Nepali mountaineer guide

Dawa Yangzum Sherpa, also known as Dawa Yangzum, is a Nepalese mountaineer and the first woman to become an international mountain guide from Nepal. In October 2024, she became the first Nepalese woman to summit all 14 eight-thousanders.

==Life==
Dawa Yangzum started her professional mountain climbing in 2009 with Yala Peak marking her first summit. She became one of the iconic Nepali mountain climbers in the history after climbing Mount Everest in 2012. In 2017, she received a certification from the International Federation of Mountain Guides Association and qualified to become an international mountain guide in the same year.
In March 2019, she signed a professional agreement with a US outdoor recreation product company, making her one of the few professional Nepali mountaineers to be paid as an athlete by a major western company.

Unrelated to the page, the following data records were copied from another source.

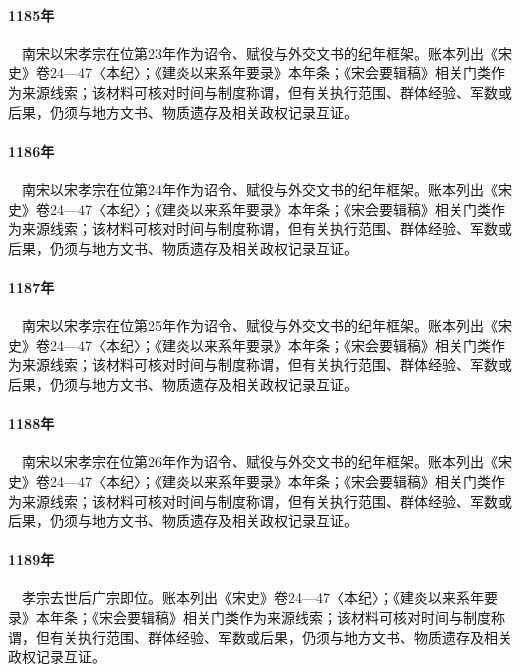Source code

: \paragraph{1185年}　南宋以宋孝宗在位第23年作为诏令、赋役与外交文书的纪年框架。账本列出《宋史》卷24—47〈本纪〉；《建炎以来系年要录》本年条；《宋会要辑稿》相关门类作为来源线索；该材料可核对时间与制度称谓，但有关执行范围、群体经验、军数或后果，仍须与地方文书、物质遗存及相关政权记录互证。

\paragraph{1186年}　南宋以宋孝宗在位第24年作为诏令、赋役与外交文书的纪年框架。账本列出《宋史》卷24—47〈本纪〉；《建炎以来系年要录》本年条；《宋会要辑稿》相关门类作为来源线索；该材料可核对时间与制度称谓，但有关执行范围、群体经验、军数或后果，仍须与地方文书、物质遗存及相关政权记录互证。

\paragraph{1187年}　南宋以宋孝宗在位第25年作为诏令、赋役与外交文书的纪年框架。账本列出《宋史》卷24—47〈本纪〉；《建炎以来系年要录》本年条；《宋会要辑稿》相关门类作为来源线索；该材料可核对时间与制度称谓，但有关执行范围、群体经验、军数或后果，仍须与地方文书、物质遗存及相关政权记录互证。

\paragraph{1188年}　南宋以宋孝宗在位第26年作为诏令、赋役与外交文书的纪年框架。账本列出《宋史》卷24—47〈本纪〉；《建炎以来系年要录》本年条；《宋会要辑稿》相关门类作为来源线索；该材料可核对时间与制度称谓，但有关执行范围、群体经验、军数或后果，仍须与地方文书、物质遗存及相关政权记录互证。

\paragraph{1189年}　孝宗去世后广宗即位。账本列出《宋史》卷24—47〈本纪〉；《建炎以来系年要录》本年条；《宋会要辑稿》相关门类作为来源线索；该材料可核对时间与制度称谓，但有关执行范围、群体经验、军数或后果，仍须与地方文书、物质遗存及相关政权记录互证。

Dawa Yangzum has climbed Everest several times and she became the first female Nepali woman to summit the fifth highest peak Makalu on 29 May 2019. On 26 July 2014, she was part of the all female 3-member Nepali contingent to summit K2. The other prominent members were Pasang Lhamu Sherpa Akita and Maya Sherpa. She also became the first woman to reach the true summit of Manaslu in autumn 2021.

On 9 October 2024, Sherpa summitted Shishapangma, her final eight-thousander. With this climb, she became the first Nepalese woman to summit all 14 of the eight-thousanders.